DETAILED DESCRIPTION OF THE INVENTION

[0001]

BACKGROUND OF THE INVENTION 1. Field of the Invention The present invention relates to a tubeless type pneumatic tire having excellent air pressure retention.

[0002]

2. Description of the Related Art A pneumatic tire, such as a tubeless type heavy duty tire used for heavy vehicles such as trucks and buses, has a carcass a and a cord reinforcing layer b as shown in FIG. An inner liner c made of rubber having excellent air impermeability is disposed on the inner surface side of the tire to maintain the air pressure of the tire. Further, the conventional inner liner c generally has a bead toe e forming the toe of the bead portion d or a terminal end before the bead toe e.

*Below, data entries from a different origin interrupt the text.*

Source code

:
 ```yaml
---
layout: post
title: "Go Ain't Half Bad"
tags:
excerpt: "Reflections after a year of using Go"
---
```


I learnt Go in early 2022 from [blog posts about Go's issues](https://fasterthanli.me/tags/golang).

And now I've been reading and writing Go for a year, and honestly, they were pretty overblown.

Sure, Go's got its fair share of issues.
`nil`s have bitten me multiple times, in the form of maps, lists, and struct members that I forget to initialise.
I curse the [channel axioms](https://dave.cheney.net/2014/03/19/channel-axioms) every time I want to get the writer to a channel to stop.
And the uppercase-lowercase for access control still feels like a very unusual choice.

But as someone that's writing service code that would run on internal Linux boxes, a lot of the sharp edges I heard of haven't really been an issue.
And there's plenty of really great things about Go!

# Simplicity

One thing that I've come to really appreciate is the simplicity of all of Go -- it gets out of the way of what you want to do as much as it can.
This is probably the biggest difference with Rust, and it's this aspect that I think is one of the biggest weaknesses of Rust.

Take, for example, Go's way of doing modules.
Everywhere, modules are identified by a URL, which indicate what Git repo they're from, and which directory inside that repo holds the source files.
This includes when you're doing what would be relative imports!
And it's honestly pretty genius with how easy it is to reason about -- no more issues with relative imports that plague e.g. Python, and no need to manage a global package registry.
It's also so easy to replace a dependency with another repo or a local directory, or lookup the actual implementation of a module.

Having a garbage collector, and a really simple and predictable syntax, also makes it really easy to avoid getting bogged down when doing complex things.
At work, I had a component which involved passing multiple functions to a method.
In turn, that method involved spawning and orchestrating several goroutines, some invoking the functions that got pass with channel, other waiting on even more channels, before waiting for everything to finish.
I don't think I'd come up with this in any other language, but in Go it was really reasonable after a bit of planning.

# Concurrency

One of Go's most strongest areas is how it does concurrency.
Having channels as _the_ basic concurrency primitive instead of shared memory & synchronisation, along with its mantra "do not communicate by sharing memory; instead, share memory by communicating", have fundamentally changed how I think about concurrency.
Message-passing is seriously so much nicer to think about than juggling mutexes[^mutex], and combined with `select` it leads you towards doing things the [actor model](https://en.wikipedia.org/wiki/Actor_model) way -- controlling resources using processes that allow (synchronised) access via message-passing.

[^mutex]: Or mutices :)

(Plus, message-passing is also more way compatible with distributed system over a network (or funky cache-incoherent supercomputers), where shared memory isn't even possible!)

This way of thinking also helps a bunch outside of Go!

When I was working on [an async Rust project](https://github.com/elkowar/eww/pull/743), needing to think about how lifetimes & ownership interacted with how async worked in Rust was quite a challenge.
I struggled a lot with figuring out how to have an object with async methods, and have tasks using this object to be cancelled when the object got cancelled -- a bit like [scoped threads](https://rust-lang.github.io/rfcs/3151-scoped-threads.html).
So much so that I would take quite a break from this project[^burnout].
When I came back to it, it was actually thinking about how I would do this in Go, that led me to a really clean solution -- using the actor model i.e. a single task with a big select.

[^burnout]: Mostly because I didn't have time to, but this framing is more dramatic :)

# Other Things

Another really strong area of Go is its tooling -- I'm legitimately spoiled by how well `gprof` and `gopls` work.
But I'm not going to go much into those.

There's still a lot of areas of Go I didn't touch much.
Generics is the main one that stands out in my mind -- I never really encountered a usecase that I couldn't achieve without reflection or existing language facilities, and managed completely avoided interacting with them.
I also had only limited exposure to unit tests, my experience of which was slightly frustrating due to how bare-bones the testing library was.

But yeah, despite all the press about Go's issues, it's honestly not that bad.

[0003] The inventors examined the contribution of each part of the tire to the decrease in tire air pressure and found that air leakage was about 20% at the lower side of the bead portion d. When the cause was investigated in more detail, as shown in FIGS. 7A and 7B, when the tire was continuously used, as shown in FIGS.
Strain during running of the tire repeatedly acts on the bead toe, causing deterioration of the chafer rubber f and the like in contact with the rim j, and the bead toe e is permanently deformed starting from the inner end position k of the bead core g in the tire axial direction. It turned out to be floating from j. In particular, in the case of a heavy-duty pneumatic tire using a steel cord for the carcass a, such a bead toe e is easily raised. In the bead portion d in which such deformation has occurred, the bead bottom surface m not covered with the inner liner c is exposed to the tire lumen side, and the air pressure retention performance is lowered such that leakage occurs due to the permeation of air therefrom. Turned out to be.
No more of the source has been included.